● TASK GOAL: Go through the lines below. Copy those with "username".

● Excerpts from a dataset:
################
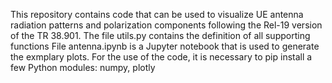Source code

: This repository contains code that can be used to visualize UE antenna radiation patterns and polarization components following the Rel-19 version of the TR 38.901.
The file utils.py contains the definition of all supporting functions
File antenna.ipynb is a Jupyter notebook that is used to generate the exmplary plots.
For the use of the code, it is necessary to pip install a few Python modules:
numpy, plotly
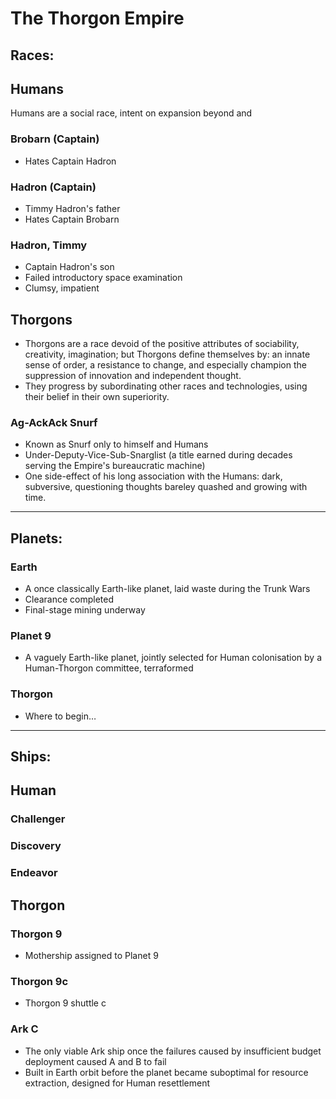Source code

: # The Thorgon Empire

## Races:

## Humans
Humans are a social race, intent on expansion beyond and 

### Brobarn (Captain)
* Hates Captain Hadron
### Hadron (Captain)
* Timmy Hadron's father
* Hates Captain Brobarn
### Hadron, Timmy
* Captain Hadron's son
* Failed introductory space examination
* Clumsy, impatient

## Thorgons
* Thorgons are a race devoid of the positive attributes of sociability, creativity, imagination; but Thorgons define themselves by: an innate sense of order, a resistance to change, and especially champion the suppression of innovation and independent thought.
* They progress by subordinating other races and technologies, using their belief in their own superiority.

### Ag-AckAck Snurf
* Known as Snurf only to himself and Humans
* Under-Deputy-Vice-Sub-Snarglist (a title earned during decades serving the Empire's bureaucratic machine)
* One side-effect of his long association with the Humans: dark, subversive, questioning thoughts bareley quashed and growing with time.

---

## Planets:

### Earth
* A once classically Earth-like planet, laid waste during the Trunk Wars
* Clearance completed
* Final-stage mining underway
### Planet 9
* A vaguely Earth-like planet, jointly selected for Human colonisation by a Human-Thorgon committee, terraformed
### Thorgon
* Where to begin…

---

## Ships:

## Human
### Challenger
### Discovery
### Endeavor

## Thorgon
### Thorgon 9
* Mothership assigned to Planet 9
### Thorgon 9c
* Thorgon 9 shuttle c
### Ark C
* The only viable Ark ship once the failures caused by insufficient budget deployment caused A and B to fail
* Built in Earth orbit before the planet became suboptimal for resource extraction, designed for Human resettlement

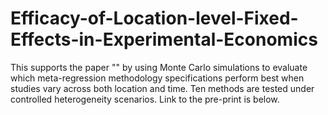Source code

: # Efficacy-of-Location-level-Fixed-Effects-in-Experimental-Economics
This supports the paper "" by using Monte Carlo simulations to evaluate which meta-regression methodology specifications perform best when studies vary across both location and time. Ten methods are tested under controlled heterogeneity scenarios. Link to the pre-print is below.

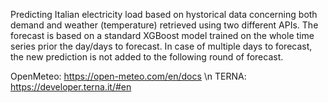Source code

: Predicting Italian electricity load based on hystorical data concerning both demand and weather (temperature) retrieved using two different APIs.
The forecast is based on a standard XGBoost model trained on the whole time series prior the day/days to forecast.
In case of multiple days to forecast, the new prediction is not added to the following round of forecast.

OpenMeteo: https://open-meteo.com/en/docs \n
TERNA: https://developer.terna.it/#en
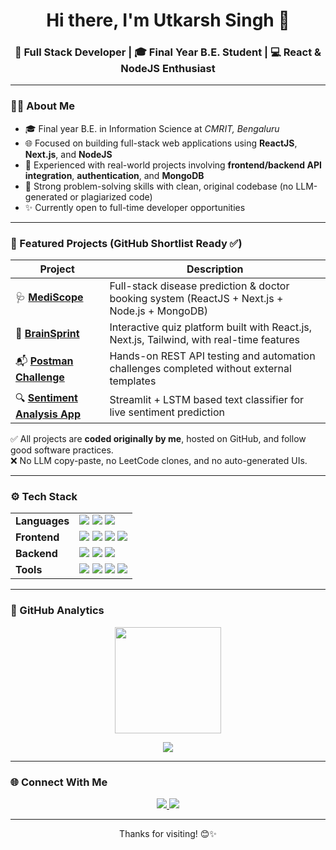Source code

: <h1 align="center">Hi there, I'm Utkarsh Singh 👋</h1>
<h3 align="center">🚀 Full Stack Developer | 🎓 Final Year B.E. Student | 💻 React & NodeJS Enthusiast</h3>

---

### 👨‍💻 About Me

- 🎓 Final year B.E. in Information Science at *CMRIT, Bengaluru*  
- 🌐 Focused on building full-stack web applications using **ReactJS**, **Next.js**, and **NodeJS**
- 🚀 Experienced with real-world projects involving **frontend/backend API integration**, **authentication**, and **MongoDB**
- 🧠 Strong problem-solving skills with clean, original codebase (no LLM-generated or plagiarized code)
- ✨ Currently open to full-time developer opportunities

---

### 📌 Featured Projects (GitHub Shortlist Ready ✅)

| Project | Description |
|--------|-------------|
| 🩺 **[MediScope](https://github.com/Anoymous786/MediScope)** | Full-stack disease prediction & doctor booking system (ReactJS + Next.js + Node.js + MongoDB) |
| 🧠 **[BrainSprint](https://github.com/Anoymous786/BrainSprint-)** | Interactive quiz platform built with React.js, Next.js, Tailwind, with real-time features |
| 📬 **[Postman Challenge](https://github.com/Anoymous786/Postman-Challenge)** | Hands-on REST API testing and automation challenges completed without external templates |
| 🔍 **[Sentiment Analysis App](https://github.com/Anoymous786/Sentiment-Analysis-Utkarsh)** | Streamlit + LSTM based text classifier for live sentiment prediction |

✅ All projects are **coded originally by me**, hosted on GitHub, and follow good software practices.  
❌ No LLM copy-paste, no LeetCode clones, and no auto-generated UIs.

---

### ⚙ Tech Stack

<table align="center">
  <tr>
    <td><b>Languages</b></td>
    <td>
      <img src="https://img.shields.io/badge/Python-3670A0?style=for-the-badge&logo=python&logoColor=white"/>
      <img src="https://img.shields.io/badge/C-00599C?style=for-the-badge&logo=c&logoColor=white"/>
      <img src="https://img.shields.io/badge/JavaScript-yellow?style=for-the-badge&logo=javascript&logoColor=black"/>
    </td>
  </tr>
  <tr>
    <td><b>Frontend</b></td>
    <td>
      <img src="https://img.shields.io/badge/React-20232A?style=for-the-badge&logo=react&logoColor=61DAFB"/>
      <img src="https://img.shields.io/badge/Next.js-black?style=for-the-badge&logo=next.js&logoColor=white"/>
      <img src="https://img.shields.io/badge/HTML-E34F26?style=for-the-badge&logo=html5&logoColor=white"/>
      <img src="https://img.shields.io/badge/CSS-1572B6?style=for-the-badge&logo=css3&logoColor=white"/>
    </td>
  </tr>
  <tr>
    <td><b>Backend</b></td>
    <td>
      <img src="https://img.shields.io/badge/Node.js-43853D?style=for-the-badge&logo=node.js&logoColor=white"/>
      <img src="https://img.shields.io/badge/Express.js-black?style=for-the-badge&logo=express&logoColor=white"/>
      <img src="https://img.shields.io/badge/MongoDB-47A248?style=for-the-badge&logo=mongodb&logoColor=white"/>
    </td>
  </tr>
  <tr>
    <td><b>Tools</b></td>
    <td>
      <img src="https://img.shields.io/badge/Git-F05032?style=for-the-badge&logo=git&logoColor=white"/>
      <img src="https://img.shields.io/badge/GitHub-181717?style=for-the-badge&logo=github"/>
      <img src="https://img.shields.io/badge/Postman-FF6C37?style=for-the-badge&logo=postman&logoColor=white"/>
      <img src="https://img.shields.io/badge/VS_Code-007ACC?style=for-the-badge&logo=visual-studio-code"/>
    </td>
  </tr>
</table>

---

### 🚀 GitHub Analytics

<p align="center">
  <img src="https://github-readme-stats.vercel.app/api?username=Anoymous786&show_icons=true&theme=radical&count_private=true&hide_border=true" height="170" />
</p>

<p align="center">
  <img src="https://github-readme-stats.vercel.app/api/top-langs/?username=Anoymous786&layout=compact&theme=radical&hide_border=true" />
</p>

---

### 🌐 Connect With Me

<p align="center">
  <a href="https://www.linkedin.com/in/utkarsh-singh-000000000/" target="_blank">
    <img src="https://img.shields.io/badge/LinkedIn-blue?style=for-the-badge&logo=linkedin" />
  </a>
  <a href="https://github.com/Anoymous786" target="_blank">
    <img src="https://img.shields.io/badge/GitHub-black?style=for-the-badge&logo=github" />
  </a>
</p>

---

<p align="center">Thanks for visiting! 😊✨</p>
################
● WRITTEN SOLUTION:
  <img src="https://github-readme-stats.vercel.app/api?username=Anoymous786&show_icons=true&theme=radical&count_private=true&hide_border=true" height="170" />
  <img src="https://github-readme-stats.vercel.app/api/top-langs/?username=Anoymous786&layout=compact&theme=radical&hide_border=true" />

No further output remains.